Ho sorriso ieri, quando un amico mi ha parlato di appiattimento; gli ho spiegato che è giunta l’ora di farsene una ragione. Si rassegnino i duri e puri. C’è ancora chi lotta per ideali e non si mette in vendita. Ruoli? C’è a questo mondo chi ha sempre fatto ciò che credeva giusto, senza badare a chi fa ciò che gli torna comodo. E’ questa la prima anomalia del caso Napoli. Se dovesse servire, ci penserei, ma non chiederei il consenso di nessuno. So sbagliare con la mia testa.
In due anni non mi sono mai fatto da parte, ma non mi sono mai nemmeno fatto avanti. Sono entrato in un comitato, uno solo: quello che lotta per la salute mentale. L’ho fatto dopo ripetute insistenze e quando ho capito che si poteva lavorare per un obiettivo che l’Italia ci invidia: l’«Osservatorio Comunale per la Salute Mentale». Non a caso comunale. I compagni che «noi non abbiamo a che fare con le Istituzioni», erano partiti dal ruolo che il sindaco ha: garante della salute.

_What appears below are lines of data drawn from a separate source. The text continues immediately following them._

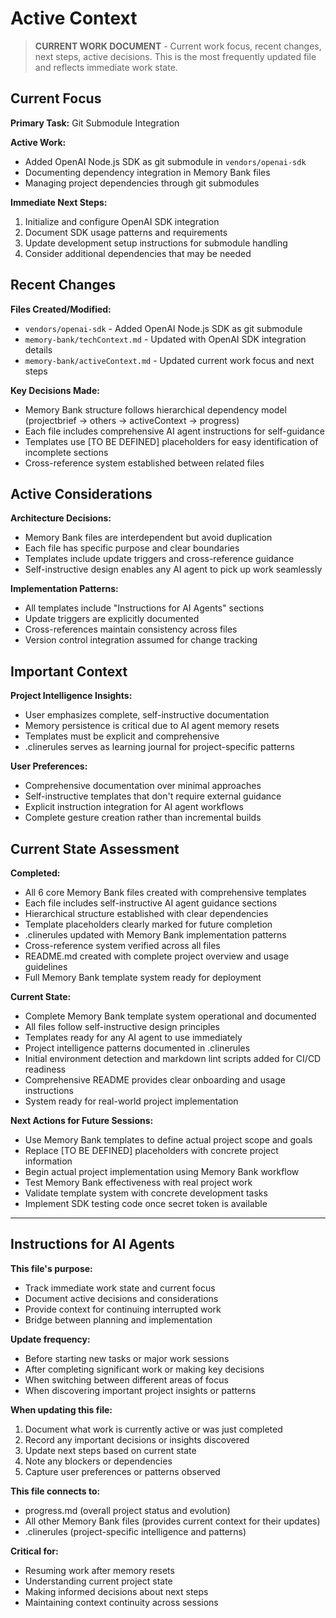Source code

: # Active Context

> **CURRENT WORK DOCUMENT** - Current work focus, recent changes, next steps, active decisions. This is the most frequently updated file and reflects immediate work state.

## Current Focus

**Primary Task:** Git Submodule Integration

**Active Work:**

- Added OpenAI Node.js SDK as git submodule in `vendors/openai-sdk`
- Documenting dependency integration in Memory Bank files
- Managing project dependencies through git submodules

**Immediate Next Steps:**

1. Initialize and configure OpenAI SDK integration
2. Document SDK usage patterns and requirements
3. Update development setup instructions for submodule handling
4. Consider additional dependencies that may be needed

## Recent Changes

**Files Created/Modified:**

- `vendors/openai-sdk` - Added OpenAI Node.js SDK as git submodule
- `memory-bank/techContext.md` - Updated with OpenAI SDK integration details
- `memory-bank/activeContext.md` - Updated current work focus and next steps

**Key Decisions Made:**

- Memory Bank structure follows hierarchical dependency model (projectbrief → others → activeContext → progress)
- Each file includes comprehensive AI agent instructions for self-guidance
- Templates use [TO BE DEFINED] placeholders for easy identification of incomplete sections
- Cross-reference system established between related files

## Active Considerations

**Architecture Decisions:**

- Memory Bank files are interdependent but avoid duplication
- Each file has specific purpose and clear boundaries
- Templates include update triggers and cross-reference guidance
- Self-instructive design enables any AI agent to pick up work seamlessly

**Implementation Patterns:**

- All templates include "Instructions for AI Agents" sections
- Update triggers are explicitly documented
- Cross-references maintain consistency across files
- Version control integration assumed for change tracking

## Important Context

**Project Intelligence Insights:**

- User emphasizes complete, self-instructive documentation
- Memory persistence is critical due to AI agent memory resets
- Templates must be explicit and comprehensive
- .clinerules serves as learning journal for project-specific patterns

**User Preferences:**

- Comprehensive documentation over minimal approaches
- Self-instructive templates that don't require external guidance
- Explicit instruction integration for AI agent workflows
- Complete gesture creation rather than incremental builds

## Current State Assessment

**Completed:**

- All 6 core Memory Bank files created with comprehensive templates
- Each file includes self-instructive AI agent guidance sections
- Hierarchical structure established with clear dependencies
- Template placeholders clearly marked for future completion
- .clinerules updated with Memory Bank implementation patterns
- Cross-reference system verified across all files
- README.md created with complete project overview and usage guidelines
- Full Memory Bank template system ready for deployment

**Current State:**

- Complete Memory Bank template system operational and documented
- All files follow self-instructive design principles
- Templates ready for any AI agent to use immediately
- Project intelligence patterns documented in .clinerules
- Initial environment detection and markdown lint scripts added for CI/CD readiness
- Comprehensive README provides clear onboarding and usage instructions
- System ready for real-world project implementation

**Next Actions for Future Sessions:**

- Use Memory Bank templates to define actual project scope and goals
- Replace [TO BE DEFINED] placeholders with concrete project information
- Begin actual project implementation using Memory Bank workflow
- Test Memory Bank effectiveness with real project work
- Validate template system with concrete development tasks
- Implement SDK testing code once secret token is available

---

## Instructions for AI Agents

**This file's purpose:**

- Track immediate work state and current focus
- Document active decisions and considerations
- Provide context for continuing interrupted work
- Bridge between planning and implementation

**Update frequency:**

- Before starting new tasks or major work sessions
- After completing significant work or making key decisions
- When switching between different areas of focus
- When discovering important project insights or patterns

**When updating this file:**

1. Document what work is currently active or was just completed
2. Record any important decisions or insights discovered
3. Update next steps based on current state
4. Note any blockers or dependencies
5. Capture user preferences or patterns observed

**This file connects to:**

- progress.md (overall project status and evolution)
- All other Memory Bank files (provides current context for their updates)
- .clinerules (project-specific intelligence and patterns)

**Critical for:**

- Resuming work after memory resets
- Understanding current project state
- Making informed decisions about next steps
- Maintaining context continuity across sessions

Da un’apertura alle Istituzioni, quindi. Poteva nascere solo così l’Osservatorio. Ho lavorato perché me l’hanno chiesto loro, i duri e puri, ma pochi giorni fa due dei più duri e più puri, un terzo sta dietro e tace, in un empito di durissima purezza me l’hanno contestato: «chi ti ha mai detto di parlare con il sindaco? Lo sai, sono state le nostre lotte…». No, non si tratta di Alzheimer. E’ malafede. Va così a questo mondo. Di mio ci ho messo l’intelligenza politica e il credito che i durissimi non hanno. Ho garantito per loro, bambini capricciosi o ambigui marpioni.
Ancora un passo: aiutare lo sforzo dei «Volontari di Napoli Insieme». Dare una mano a Salvatore D’Amico, che ritiene la solidarietà con i poveri un gesto politico e ha ragione. La sinistra non fa la carità dei preti, come dimostrano la storia del primo socialismo e dei pionieri delle prime organizzazioni operaie. Nessuno meglio di Ernesto Cesare Longobardi lo ha mai spiegato con più chiarezza ai compagni. Si era ai primi del Novecento e lui fu efficace e semplice: «E’ inutile parlare di organizzazione e di politica a chi la mattina non sa se la sera mangerà e non ha dove dormire la notte». Troviamogli un pasto, troviamogli un letto, aggiungo io, poi si potrà parlare di lotta.
Qualche giorno fa qualcuno mi ha detto che sono una merda e ha scagliato l’anatema: «agente del partito De Magistris, presto ti daremo quello che meriti!». Gli ho risposto che non mi fa paura. Non pubblico la lettera firmata perché il minacciato dovrebbe poi preoccuparsi di tutelare la salute di chi minaccia e perciò tengo per me i nomi dei campioni. Vale per loro quello che spesso diciamo dei fascisti: tornate nelle fogne.
* Qui ho corretto alcune parole frettolose e malaccorte. Pareva che ce l’avessi con Enrico o con i compagni del «Giardino Liberato», ma non è così e mi scuso.